64-bit hash function for hstore and citext data type
Hi all,
Commit[1] has added 64-bit hash functions for core data types and in the same
discussion thread[2] Robert Haas suggested to have the similar extended hash
function for hstore and citext data type. Attaching patch proposes the same.
Regards,
Amul
1] https://git.postgresql.org/gitweb/?p=postgresql.git;a=commitdiff;h=81c5e46c490e2426db243eada186995da5bb0ba7
2] /messages/by-id/CA+Tgmoafx2yoJuhCQQOL5CocEi-w_uG4S2xT0EtgiJnPGcHW3g@mail.gmail.com
On 2018/09/26 11:20, amul sul wrote:
Hi all,
Commit[1] has added 64-bit hash functions for core data types and in the same
discussion thread[2] Robert Haas suggested to have the similar extended hash
function for hstore and citext data type. Attaching patch proposes the same.Regards,
Amul1] https://git.postgresql.org/gitweb/?p=postgresql.git;a=commitdiff;h=81c5e46c490e2426db243eada186995da5bb0ba7
2] /messages/by-id/CA+Tgmoafx2yoJuhCQQOL5CocEi-w_uG4S2xT0EtgiJnPGcHW3g@mail.gmail.com
I reviewed citext-add-extended-hash-function-v1.patch and
hstore-add-extended-hash-function-v1.patch.
I could patch and test them without trouble and could not find any issues.

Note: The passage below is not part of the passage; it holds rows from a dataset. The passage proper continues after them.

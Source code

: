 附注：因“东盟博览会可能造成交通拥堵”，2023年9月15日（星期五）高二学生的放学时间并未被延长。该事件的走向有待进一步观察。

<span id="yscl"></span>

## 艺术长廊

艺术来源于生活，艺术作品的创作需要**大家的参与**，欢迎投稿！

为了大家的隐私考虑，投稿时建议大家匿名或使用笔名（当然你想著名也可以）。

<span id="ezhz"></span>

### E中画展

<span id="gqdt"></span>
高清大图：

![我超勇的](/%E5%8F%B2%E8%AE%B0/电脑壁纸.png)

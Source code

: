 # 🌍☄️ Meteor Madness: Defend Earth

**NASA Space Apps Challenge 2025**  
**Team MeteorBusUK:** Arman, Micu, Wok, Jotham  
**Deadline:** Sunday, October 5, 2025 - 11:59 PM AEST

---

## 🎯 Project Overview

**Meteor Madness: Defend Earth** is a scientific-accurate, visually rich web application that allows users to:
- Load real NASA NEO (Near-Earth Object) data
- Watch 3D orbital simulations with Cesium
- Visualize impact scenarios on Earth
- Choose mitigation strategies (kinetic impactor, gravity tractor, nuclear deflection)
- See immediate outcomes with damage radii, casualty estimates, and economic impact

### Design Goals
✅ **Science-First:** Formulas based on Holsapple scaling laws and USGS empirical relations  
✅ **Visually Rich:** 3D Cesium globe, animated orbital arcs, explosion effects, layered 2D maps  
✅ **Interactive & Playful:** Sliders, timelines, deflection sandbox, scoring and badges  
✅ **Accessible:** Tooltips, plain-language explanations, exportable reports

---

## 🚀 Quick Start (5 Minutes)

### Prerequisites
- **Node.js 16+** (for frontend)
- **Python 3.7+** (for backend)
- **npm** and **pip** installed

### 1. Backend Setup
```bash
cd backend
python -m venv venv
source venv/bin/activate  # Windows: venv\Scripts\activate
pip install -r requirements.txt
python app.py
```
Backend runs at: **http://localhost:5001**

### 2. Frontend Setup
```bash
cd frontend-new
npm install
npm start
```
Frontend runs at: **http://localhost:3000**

I think both patches are well.
Best regards,
On Wed, Nov 21, 2018 at 10:34 AM Hironobu SUZUKI <hironobu@interdb.jp> wrote:
On 2018/09/26 11:20, amul sul wrote:
Hi all,
Commit[1] has added 64-bit hash functions for core data types and in the same
discussion thread[2] Robert Haas suggested to have the similar extended hash
function for hstore and citext data type. Attaching patch proposes the same.Regards,
Amul1] https://git.postgresql.org/gitweb/?p=postgresql.git;a=commitdiff;h=81c5e46c490e2426db243eada186995da5bb0ba7
2] /messages/by-id/CA+Tgmoafx2yoJuhCQQOL5CocEi-w_uG4S2xT0EtgiJnPGcHW3g@mail.gmail.comI reviewed citext-add-extended-hash-function-v1.patch and
hstore-add-extended-hash-function-v1.patch.I could patch and test them without trouble and could not find any issues.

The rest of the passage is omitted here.